== Directions ==
Below are some records. Copy every line in them that holds "newtheorem".

Segment Open

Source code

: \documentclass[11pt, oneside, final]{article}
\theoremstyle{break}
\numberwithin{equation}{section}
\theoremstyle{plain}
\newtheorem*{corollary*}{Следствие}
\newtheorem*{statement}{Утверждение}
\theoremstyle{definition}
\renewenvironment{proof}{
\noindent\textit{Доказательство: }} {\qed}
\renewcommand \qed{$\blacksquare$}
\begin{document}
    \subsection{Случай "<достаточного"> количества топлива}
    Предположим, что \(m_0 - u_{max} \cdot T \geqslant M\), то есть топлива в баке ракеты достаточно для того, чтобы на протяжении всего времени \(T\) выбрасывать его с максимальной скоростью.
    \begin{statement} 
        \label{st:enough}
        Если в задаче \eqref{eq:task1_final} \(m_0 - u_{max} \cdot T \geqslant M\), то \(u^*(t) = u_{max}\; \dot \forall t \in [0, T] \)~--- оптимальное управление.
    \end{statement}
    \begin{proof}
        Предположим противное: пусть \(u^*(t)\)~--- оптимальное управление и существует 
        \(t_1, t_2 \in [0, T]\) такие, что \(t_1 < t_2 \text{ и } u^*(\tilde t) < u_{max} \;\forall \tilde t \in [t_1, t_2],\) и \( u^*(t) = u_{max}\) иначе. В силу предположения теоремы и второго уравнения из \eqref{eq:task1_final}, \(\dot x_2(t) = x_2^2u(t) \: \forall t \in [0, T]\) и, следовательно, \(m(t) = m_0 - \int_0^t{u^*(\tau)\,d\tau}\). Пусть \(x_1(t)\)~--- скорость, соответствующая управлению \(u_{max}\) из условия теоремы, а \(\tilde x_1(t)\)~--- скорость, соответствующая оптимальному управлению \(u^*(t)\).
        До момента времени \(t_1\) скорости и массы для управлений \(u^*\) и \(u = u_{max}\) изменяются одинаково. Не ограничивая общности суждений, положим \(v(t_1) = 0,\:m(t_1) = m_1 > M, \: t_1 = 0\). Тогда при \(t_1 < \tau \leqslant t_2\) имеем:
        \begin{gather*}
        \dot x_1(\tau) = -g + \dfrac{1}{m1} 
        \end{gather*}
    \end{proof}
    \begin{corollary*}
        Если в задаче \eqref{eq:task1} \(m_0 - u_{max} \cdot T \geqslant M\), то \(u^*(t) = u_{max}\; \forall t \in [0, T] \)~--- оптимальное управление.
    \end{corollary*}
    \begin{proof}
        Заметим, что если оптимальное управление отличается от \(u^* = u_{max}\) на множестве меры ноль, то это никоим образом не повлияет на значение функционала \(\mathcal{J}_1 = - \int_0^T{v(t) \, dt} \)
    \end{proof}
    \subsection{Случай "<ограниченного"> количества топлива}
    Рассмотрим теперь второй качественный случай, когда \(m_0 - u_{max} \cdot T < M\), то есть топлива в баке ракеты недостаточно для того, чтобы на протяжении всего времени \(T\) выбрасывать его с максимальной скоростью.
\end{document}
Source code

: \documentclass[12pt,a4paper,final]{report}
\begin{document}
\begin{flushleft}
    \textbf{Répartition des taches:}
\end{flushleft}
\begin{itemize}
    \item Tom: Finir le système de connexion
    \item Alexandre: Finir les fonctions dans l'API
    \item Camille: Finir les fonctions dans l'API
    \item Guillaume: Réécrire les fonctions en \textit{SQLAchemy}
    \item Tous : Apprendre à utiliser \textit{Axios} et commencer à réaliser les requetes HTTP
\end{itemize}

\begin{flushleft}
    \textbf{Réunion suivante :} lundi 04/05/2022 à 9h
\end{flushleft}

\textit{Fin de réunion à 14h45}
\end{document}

Segment Closed

== Response to this exercise ==
\newtheorem*{corollary*}{Следствие}
\newtheorem*{statement}{Утверждение}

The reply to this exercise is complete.